**Data to process**

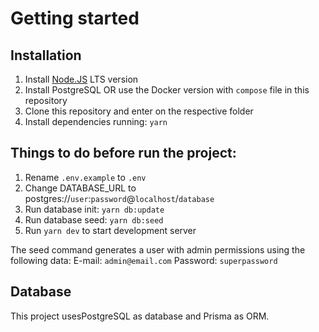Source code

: # Getting started

## Installation

1. Install [Node.JS](https://nodejs.org/en/) LTS version
2. Install PostgreSQL OR use the Docker version with `compose` file in this repository
3. Clone this repository and enter on the respective folder
4. Install dependencies running: `yarn`

## Things to do before run the project:

1. Rename `.env.example` to `.env`
2. Change DATABASE_URL to postgres://`user`:`password`@`localhost`/`database`
3. Run database init: `yarn db:update`
3. Run database seed: `yarn db:seed`
4. Run `yarn dev` to start development server

The seed command generates a user with admin permissions using the following data:
E-mail: `admin@email.com`
Password: `superpassword`

## Database

This project usesPostgreSQL as database and Prisma as ORM.
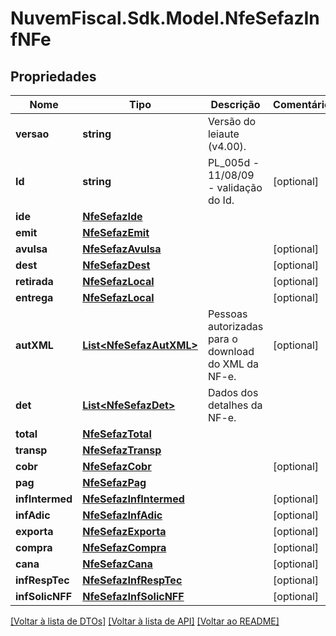 # NuvemFiscal.Sdk.Model.NfeSefazInfNFe

## Propriedades

Nome | Tipo | Descrição | Comentários
------------ | ------------- | ------------- | -------------
**versao** | **string** | Versão do leiaute (v4.00). | 
**Id** | **string** | PL_005d - 11/08/09 - validação do Id. | [optional] 
**ide** | [**NfeSefazIde**](NfeSefazIde.md) |  | 
**emit** | [**NfeSefazEmit**](NfeSefazEmit.md) |  | 
**avulsa** | [**NfeSefazAvulsa**](NfeSefazAvulsa.md) |  | [optional] 
**dest** | [**NfeSefazDest**](NfeSefazDest.md) |  | [optional] 
**retirada** | [**NfeSefazLocal**](NfeSefazLocal.md) |  | [optional] 
**entrega** | [**NfeSefazLocal**](NfeSefazLocal.md) |  | [optional] 
**autXML** | [**List&lt;NfeSefazAutXML&gt;**](NfeSefazAutXML.md) | Pessoas autorizadas para o download do XML da NF-e. | [optional] 
**det** | [**List&lt;NfeSefazDet&gt;**](NfeSefazDet.md) | Dados dos detalhes da NF-e. | 
**total** | [**NfeSefazTotal**](NfeSefazTotal.md) |  | 
**transp** | [**NfeSefazTransp**](NfeSefazTransp.md) |  | 
**cobr** | [**NfeSefazCobr**](NfeSefazCobr.md) |  | [optional] 
**pag** | [**NfeSefazPag**](NfeSefazPag.md) |  | 
**infIntermed** | [**NfeSefazInfIntermed**](NfeSefazInfIntermed.md) |  | [optional] 
**infAdic** | [**NfeSefazInfAdic**](NfeSefazInfAdic.md) |  | [optional] 
**exporta** | [**NfeSefazExporta**](NfeSefazExporta.md) |  | [optional] 
**compra** | [**NfeSefazCompra**](NfeSefazCompra.md) |  | [optional] 
**cana** | [**NfeSefazCana**](NfeSefazCana.md) |  | [optional] 
**infRespTec** | [**NfeSefazInfRespTec**](NfeSefazInfRespTec.md) |  | [optional] 
**infSolicNFF** | [**NfeSefazInfSolicNFF**](NfeSefazInfSolicNFF.md) |  | [optional] 

[[Voltar à lista de DTOs]](../README.md#documentation-for-models) [[Voltar à lista de API]](../README.md#documentation-for-api-endpoints) [[Voltar ao README]](../README.md)

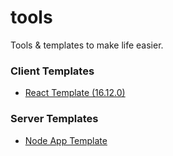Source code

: # tools
Tools & templates to make life easier.

### Client Templates
* [React Template (16.12.0)](https://github.com/radihuq/react-template.git)


### Server Templates
* [Node App Template](https://github.com/radihuq/node-app-template.git)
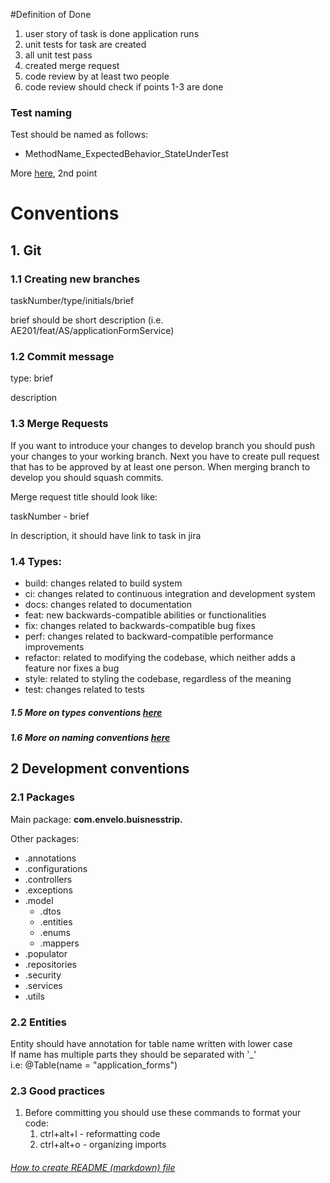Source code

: #Definition of Done

1. user story of task is done
   application runs
2. unit tests for task are created
3. all unit test pass
4. created merge request
5. code review by at least two people
6. code review should check if points 1-3 are done

### Test naming

Test should be named as follows:
- MethodName_ExpectedBehavior_StateUnderTest

More [here](https://dzone.com/articles/7-popular-unit-test-naming), 2nd point 

# Conventions

## 1. Git

### 1.1 Creating new branches

taskNumber/type/initials/brief

brief should be short description (i.e. AE201/feat/AS/applicationFormService) 

### 1.2 Commit message

type: brief

description

### 1.3 Merge Requests

If you want to introduce your changes to develop branch you should push your changes to your working branch. 
Next you have to create pull request that has to be approved by at least one person. 
When merging branch to develop you should squash commits.

Merge request title should look like:

taskNumber - brief

In description, it should have link to task in jira

### 1.4 Types:

- build: changes related to build system
- ci: changes related to continuous integration and development system
- docs: changes related to documentation
- feat: new backwards-compatible abilities or functionalities
- fix: changes related to backwards-compatible bug fixes
- perf: changes related to backward-compatible performance improvements
- refactor: related to modifying the codebase, which neither adds a feature nor fixes a bug
- style: related to styling the codebase, regardless of the meaning
- test: changes related to tests



##### 1.5 More on types conventions [here](https://nitayneeman.com/posts/understanding-semantic-commit-messages-using-git-and-angular/#build)

##### 1.6 More on naming conventions [here](https://www.conventionalcommits.org/en/v1.0.0/)

## 2 Development conventions

### 2.1 Packages

Main package: **com.envelo.buisnesstrip.**

Other packages:

- .annotations
- .configurations
- .controllers
- .exceptions
- .model
    - .dtos
    - .entities
    - .enums
    - .mappers
- .populator
- .repositories
- .security
- .services
- .utils

### 2.2 Entities

Entity should have annotation for table name written with lower case <br/>
If name has multiple parts they should be separated with '_' <br/>
i.e: @Table(name = "application_forms")

### 2.3 Good practices

1. Before committing you should use these commands to format your code:
   1. ctrl+alt+l - reformatting code 
   2. ctrl+alt+o - organizing imports

###### [How to create README (markdown) file](https://www.markdownguide.org/basic-syntax/)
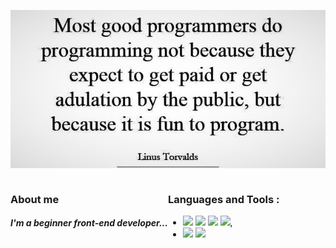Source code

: <!DOCTYPE HTML>
<html>
 <head>
  <meta charset="utf-8">
 </head>
 <body>
  
![](images/Linus-Torvalds.jpg)

<div class="content" style="display: flex;">

<div>

### About me
##### ___I'm a beginner front-end developer...___

</div>
<div>

### Languages and Tools :
* ![](https://img.shields.io/badge/-HTML-080908?style=for-the-badge&logo=html5) ![](https://img.shields.io/badge/-CSS-080908?style=for-the-badge&logo=css3) ![](https://img.shields.io/badge/-SCSS-3f3f3f?style=for-the-badge&logo=sass) ![](https://img.shields.io/badge/-adaptive_site_layout-179b6e?style=for-the-badge&logo=),
* ![](https://img.shields.io/badge/-javascript-080908?style=for-the-badge&logo=javascript) ![](https://img.shields.io/badge/-jquery-3f3f3f?style=for-the-badge&logo=jquery)

</div>
</div>
 </body>
</html>
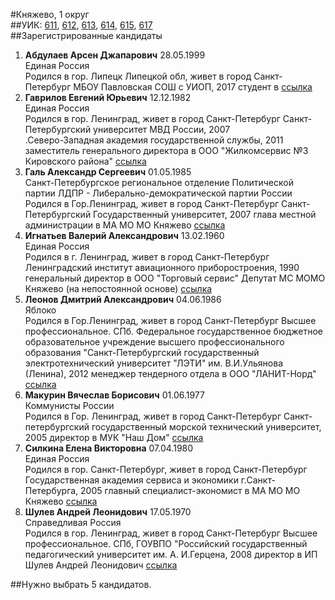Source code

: #Княжево, 1 округ  
##УИК: [611](../../tik3/uik611.md), [612](../../tik3/uik612.md), [613](../../tik3/uik613.md), [614](../../tik3/uik614.md), [615](../../tik3/uik615.md), [617](../../tik3/uik617.md)  
##Зарегистрированные кандидаты
1. **Абдулаев Арсен Джапарович** 28.05.1999  
Единая Россия  
Родился в гор. Липецк Липецкой обл, живет в город Санкт-Петербург
МБОУ Павловская СОШ с УИОП, 2017
студент в 
[ссылка](http://www.st-petersburg.vybory.izbirkom.ru/region/region/st-petersburg?action=show&root=1&tvd=9789005369317&vrn=9789005369317&region=78&global=&sub_region=78&prver=0&pronetvd=null&type=341&vibid=9789005400928)  
2. **Гаврилов Евгений Юрьевич** 12.12.1982  
Единая Россия  
Родился в гор. Ленинград, живет в город Санкт-Петербург
Санкт-Петербургский университет МВД России, 2007<br />.Северо-Западная академия государственной службы, 2011
заместитель генерального директора в ООО "Жилкомсервис №3 Кировского района"
[ссылка](http://www.st-petersburg.vybory.izbirkom.ru/region/region/st-petersburg?action=show&root=1&tvd=9789005369317&vrn=9789005369317&region=78&global=&sub_region=78&prver=0&pronetvd=null&type=341&vibid=9789005400665)  
3. **Галь Александр Сергеевич** 01.05.1985  
Санкт-Петербургское региональное отделение Политической партии ЛДПР - Либерально-демократической партии России  
Родился в Гор.Ленинград, живет в город Санкт-Петербург
Санкт-Петербургский Государственный университет, 2007
глава местной администрации в МА МО МО  Княжево
[ссылка](http://www.st-petersburg.vybory.izbirkom.ru/region/region/st-petersburg?action=show&root=1&tvd=9789005369317&vrn=9789005369317&region=78&global=&sub_region=78&prver=0&pronetvd=null&type=341&vibid=9789005401388)  
4. **Игнатьев Валерий Александрович** 13.02.1960  
Единая Россия  
Родился в г. Ленинград, живет в город Санкт-Петербург
Ленинградский институт авиационного приборостроения, 1990
генеральный директор в ООО "Торговый сервис"
Депутат МС МОМО Княжево (на непостоянной основе)
[ссылка](http://www.st-petersburg.vybory.izbirkom.ru/region/region/st-petersburg?action=show&root=1&tvd=9789005369317&vrn=9789005369317&region=78&global=&sub_region=78&prver=0&pronetvd=null&type=341&vibid=9789005401130)  
5. **Леонов Дмитрий Александрович** 04.06.1986  
Яблоко  
Родился в Гор.Ленинград, живет в город Санкт-Петербург
Высшее профессиональное. СПб. Федеральное государственное бюджетное образовательное учреждение высшего профессионального образования "Санкт-Петербургский государственный электротехнический университет "ЛЭТИ" им. В.И.Ульянова (Ленина), 2012
менеджер тендерного отдела в ООО "ЛАНИТ-Норд"
[ссылка](http://www.st-petersburg.vybory.izbirkom.ru/region/region/st-petersburg?action=show&root=1&tvd=9789005369317&vrn=9789005369317&region=78&global=&sub_region=78&prver=0&pronetvd=null&type=341&vibid=9789005400529)  
6. **Макурин Вячеслав Борисович** 01.06.1977  
Коммунисты России  
Родился в Гор. Ленинград, живет в город Санкт-Петербург
Санкт-петербургский государственный морской технический университет, 2005
директор в МУК "Наш Дом"
[ссылка](http://www.st-petersburg.vybory.izbirkom.ru/region/region/st-petersburg?action=show&root=1&tvd=9789005369317&vrn=9789005369317&region=78&global=&sub_region=78&prver=0&pronetvd=null&type=341&vibid=9789005401394)  
7. **Силкина Елена Викторовна** 07.04.1980  
Единая Россия  
Родился в гор. Санкт-Петербург, живет в город Санкт-Петербург
Государственная академия сервиса и экономики г.Санкт-Петербурга, 2005
главный специалист-экономист в МА МО МО Княжево
[ссылка](http://www.st-petersburg.vybory.izbirkom.ru/region/region/st-petersburg?action=show&root=1&tvd=9789005369317&vrn=9789005369317&region=78&global=&sub_region=78&prver=0&pronetvd=null&type=341&vibid=9789005401268)  
8. **Шулев Андрей Леонидович** 17.05.1970  
Справедливая Россия  
Родился в гор. Ленинград, живет в город Санкт-Петербург
Высшее профессиональное. СПб, ГОУВПО "Российский государственный педагогический университет им. А. И.Герцена, 2008
директор в ИП Шулев Андрей Леонидович
[ссылка](http://www.st-petersburg.vybory.izbirkom.ru/region/region/st-petersburg?action=show&root=1&tvd=9789005369317&vrn=9789005369317&region=78&global=&sub_region=78&prver=0&pronetvd=null&type=341&vibid=9789005400942)  

##Нужно выбрать 5 кандидатов.
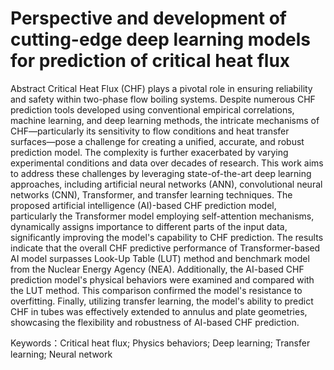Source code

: # Perspective and development of cutting-edge deep learning models for prediction of critical heat flux

Abstract
Critical Heat Flux (CHF) plays a pivotal role in ensuring reliability and safety within two-phase flow boiling systems. Despite numerous CHF prediction tools developed using conventional empirical correlations, machine learning, and deep learning methods, the intricate mechanisms of CHF—particularly its sensitivity to flow conditions and heat transfer surfaces—pose a challenge for creating a unified, accurate, and robust prediction model. The complexity is further exacerbated by varying experimental conditions and data over decades of research. This work aims to address these challenges by leveraging state-of-the-art deep learning approaches, including artificial neural networks (ANN), convolutional neural networks (CNN), Transformer, and transfer learning techniques. The proposed artificial intelligence (AI)-based CHF prediction model, particularly the Transformer model employing self-attention mechanisms, dynamically assigns importance to different parts of the input data, significantly improving the model's capability to CHF prediction. The results indicate that the overall CHF predictive performance of Transformer-based AI model surpasses Look-Up Table (LUT) method and benchmark model from the Nuclear Energy Agency (NEA). Additionally, the AI-based CHF prediction model's physical behaviors were examined and compared with the LUT method. This comparison confirmed the model's resistance to overfitting. Finally, utilizing transfer learning, the model's ability to predict CHF in tubes was effectively extended to annulus and plate geometries, showcasing the flexibility and robustness of AI-based CHF prediction.

Keywords：Critical heat flux; Physics behaviors; Deep learning; Transfer learning; Neural network

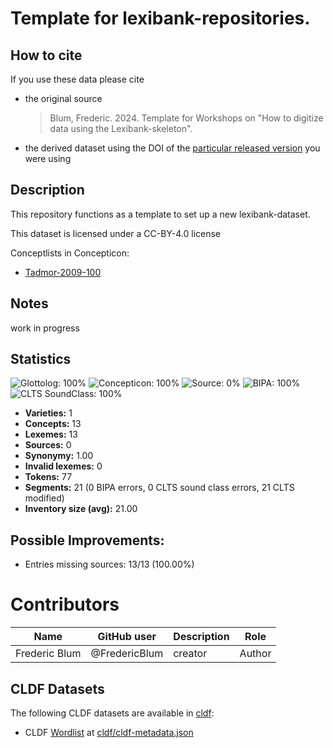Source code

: # Template for lexibank-repositories.

## How to cite

If you use these data please cite
- the original source
  > Blum, Frederic. 2024. Template for Workshops on "How to digitize data using the Lexibank-skeleton".
- the derived dataset using the DOI of the [particular released version](../../releases/) you were using

## Description


This repository functions as a template to set up a new lexibank-dataset.

This dataset is licensed under a CC-BY-4.0 license


Conceptlists in Concepticon:
- [Tadmor-2009-100](https://concepticon.clld.org/contributions/Tadmor-2009-100)
## Notes

work in progress


## Statistics


![Glottolog: 100%](https://img.shields.io/badge/Glottolog-100%25-brightgreen.svg "Glottolog: 100%")
![Concepticon: 100%](https://img.shields.io/badge/Concepticon-100%25-brightgreen.svg "Concepticon: 100%")
![Source: 0%](https://img.shields.io/badge/Source-0%25-red.svg "Source: 0%")
![BIPA: 100%](https://img.shields.io/badge/BIPA-100%25-brightgreen.svg "BIPA: 100%")
![CLTS SoundClass: 100%](https://img.shields.io/badge/CLTS%20SoundClass-100%25-brightgreen.svg "CLTS SoundClass: 100%")

- **Varieties:** 1
- **Concepts:** 13
- **Lexemes:** 13
- **Sources:** 0
- **Synonymy:** 1.00
- **Invalid lexemes:** 0
- **Tokens:** 77
- **Segments:** 21 (0 BIPA errors, 0 CLTS sound class errors, 21 CLTS modified)
- **Inventory size (avg):** 21.00

## Possible Improvements:



- Entries missing sources: 13/13 (100.00%)

# Contributors

Name | GitHub user | Description | Role |
--- | --- | --- | --- |
Frederic Blum | @FredericBlum | creator | Author |




## CLDF Datasets

The following CLDF datasets are available in [cldf](cldf):

- CLDF [Wordlist](https://github.com/cldf/cldf/tree/master/modules/Wordlist) at [cldf/cldf-metadata.json](cldf/cldf-metadata.json)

**Assignment**
Using the entries above, repeat exactly the lines from the one with "[[Voltar ao README]](../README.md)" to the one with "- MethodName_ExpectedBehavior_StateUnderTest", both included, and leave the pictures behind.

**Output**
[[Voltar à lista de DTOs]](../README.md#documentation-for-models) [[Voltar à lista de API]](../README.md#documentation-for-api-endpoints) [[Voltar ao README]](../README.md)

Source code

: # tools
Tools & templates to make life easier.

### Client Templates
* [React Template (16.12.0)](https://github.com/radihuq/react-template.git)


### Server Templates
* [Node App Template](https://github.com/radihuq/node-app-template.git)
Source code

: #Definition of Done

1. user story of task is done
   application runs
2. unit tests for task are created
3. all unit test pass
4. created merge request
5. code review by at least two people
6. code review should check if points 1-3 are done

### Test naming

Test should be named as follows:
- MethodName_ExpectedBehavior_StateUnderTest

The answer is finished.